L'usage d'« Eber » comme « nomen appellativum » est courant ; il désigne originellement « ce qui est au-delà ». Ceci explique le fait que, dans la généalogie des Sémites, Abraham et, spécialement, Israël sont appelés descendants d'« Eber » ; car si « Eber » avait été originellement le nom d'une personne, il serait étrange qu'Abraham lui fût si étroitement lié, puisque Eber n'était pas son ancêtre immédiat, mais un dont il était éloigné de six générations. C'est parce qu'« Eber » était originellement le nom d'une région qu'il prit une place si importante dans l'arbre généalogique.

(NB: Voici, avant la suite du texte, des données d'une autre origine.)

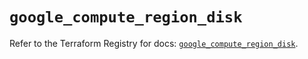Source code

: # `google_compute_region_disk`

Refer to the Terraform Registry for docs: [`google_compute_region_disk`](https://registry.terraform.io/providers/hashicorp/google/6.9.0/docs/resources/compute_region_disk).
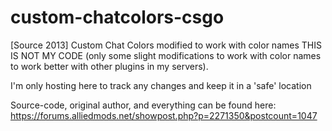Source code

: # custom-chatcolors-csgo
[Source 2013] Custom Chat Colors modified to work with color names
THIS IS NOT MY CODE (only some slight modifications to work with color names to work better with other plugins in my servers).

I'm only hosting here to track any changes and keep it in a 'safe' location

Source-code, original author, and everything can be found here: https://forums.alliedmods.net/showpost.php?p=2271350&postcount=1047
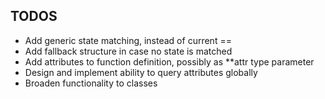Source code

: ## TODOS

 - Add generic state matching, instead of current ==
 - Add fallback structure in case no state is matched
 - Add attributes to function definition, possibly as **attr type parameter
 - Design and implement ability to query attributes globally
 - Broaden functionality to classes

« Eber » désigne la région occupée le plus longtemps et le plus continuellement par les peuples qui retraçaient leur descendance de Sem par Arphaxad. Ceci est apparent dans les paroles, « Et des navires viendront de la côte de Chittim [Kition, sur l'île de Chypre], et affligeront Assur, et affligeront Eber » (Num. xxiv. 24). Ici « Eber » désigne un pays au voisinage de l'Assyrie, et dans une certaine mesure en formant une partie—le pays au-delà de l'Euphrate. L'importance de ce fleuve pour l'Asie antérieure peut servir à expliquer le fait que le pays au-delà de l'Euphrate fut désigné κατ' ἐξοχὴν comme la « région au-delà ».

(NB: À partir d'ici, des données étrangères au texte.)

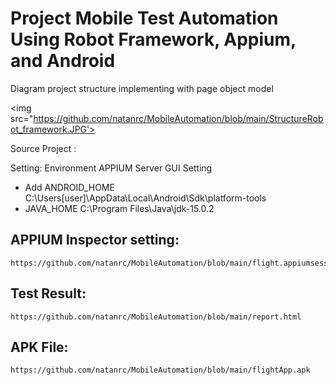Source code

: # Project Mobile Test Automation Using Robot Framework, Appium, and Android
Diagram project structure implementing with page object model

<img src="https://github.com/natanrc/MobileAutomation/blob/main/StructureRobot_framework.JPG'>
          
Source Project :

Setting:
Environment APPIUM Server GUI Setting
  - Add ANDROID_HOME C:\Users\[user]\AppData\Local\Android\Sdk\platform-tools
  - JAVA_HOME C:\Program Files\Java\jdk-15.0.2
  
APPIUM Inspector setting: 
  ---
    https://github.com/natanrc/MobileAutomation/blob/main/flight.appiumsession
    
Test Result:
   ---
    https://github.com/natanrc/MobileAutomation/blob/main/report.html
  
APK File: 
  ---
    https://github.com/natanrc/MobileAutomation/blob/main/flightApp.apk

Le nom babylonien correspondant à l'hébreu « 'Eber ha-Nahar » est « 'Ebir Nari » (comp. Winckler, « Gesch. Israel's, » i. 223, note 1). Il se rencontre dans une inscription d'Assur-bel-kala (Hommel, « Ancient Hebrew Tradition, » p. 195, ligne 5) environ 1100 av. J.-C. En I Rois v. 4 (A. V. iv. 24) « 'Eber ha-Nahar » est descriptif des limites du royaume de Salomon.
L'opinion d'Hommel est que la région au-delà du Wadi Sirḥan est indiquée ; mais voir Ed. König, « Fünf Neue Arabische Landschaftsnamen im Alten Testament, » 1901, p. 44.